|
|
|
|
|
by Tuna-Fish
2851 days ago
|
|
> I've heard the "partial register stall" excuse multiple times, ostensibly valid but only if you insist on thinking in "partial registers" instead of simply more 32-bit ones as input. For example, some variants of the divide instruction use EDX:EAX (or RDX:RAX) for its input. That would mean you have to double the amount of state you track. The hardware cost of doing this is ~= the cost of doubling the amount of 64-bit registers. The amount of transistors used for storing register data is negligible compared to the cost of "metadata" and handling around them. Why not just have more registers then? "Just allow us to partially update the upper halves of the registers" is the sort of thing someone who understands software but not hardware would ask.
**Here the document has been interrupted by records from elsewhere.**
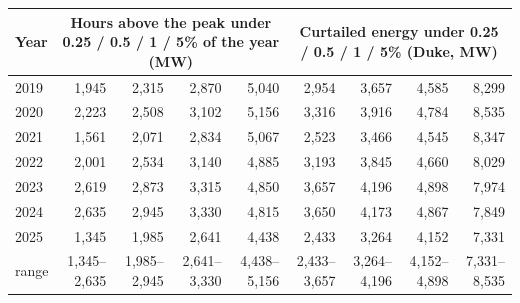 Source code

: \begin{tabular}{lrrrrrrrr}
\toprule
Year & \multicolumn{4}{c}{Hours above the peak under 0.25 / 0.5 / 1 / 5\% of the year (MW)} & \multicolumn{4}{c}{Curtailed energy under 0.25 / 0.5 / 1 / 5\% (Duke, MW)} \\
\midrule
2019 & 1,945 & 2,315 & 2,870 & 5,040 & 2,954 & 3,657 & 4,585 & 8,299 \\
2020 & 2,223 & 2,508 & 3,102 & 5,156 & 3,316 & 3,916 & 4,784 & 8,535 \\
2021 & 1,561 & 2,071 & 2,834 & 5,067 & 2,523 & 3,466 & 4,545 & 8,347 \\
2022 & 2,001 & 2,534 & 3,140 & 4,885 & 3,193 & 3,845 & 4,660 & 8,029 \\
2023 & 2,619 & 2,873 & 3,315 & 4,850 & 3,657 & 4,196 & 4,898 & 7,974 \\
2024 & 2,635 & 2,945 & 3,330 & 4,815 & 3,650 & 4,173 & 4,867 & 7,849 \\
2025 & 1,345 & 1,985 & 2,641 & 4,438 & 2,433 & 3,264 & 4,152 & 7,331 \\
\midrule
range & 1,345--2,635 & 1,985--2,945 & 2,641--3,330 & 4,438--5,156 & 2,433--3,657 & 3,264--4,196 & 4,152--4,898 & 7,331--8,535 \\
\bottomrule
\end{tabular}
It's 99% of the cost of just having twice the registers, but not nearly as useful, and it would introduce a lot of potential performance pitfalls. (Any instruction that might update only partially now has to wait for all the previous results on the register.) |
|
Of the times I've used Asm, there's been far more situations where an extra 32-bit register would be more useful than a 64-bit one, and having them combine automatically into high and low halves is more useful than you think. Tight loops with non-parallelisable bit/byte manipulations of this sort occur quite often in things like data compression and emulation.
Any instruction that might update only partially now has to wait for all the previous results on the register
Does it? Once again, you seem to be thinking in "partial registers" rather than "just another one" --- and I argue that this conceptual difference is very important. E.g. you can work with both AL and AH independently, then use them together as AX --- at which point, yes, the processor will need to wait for the results from both, but then it can combine them implicitly without having to waste time and space decoding and executing the instructions to do it.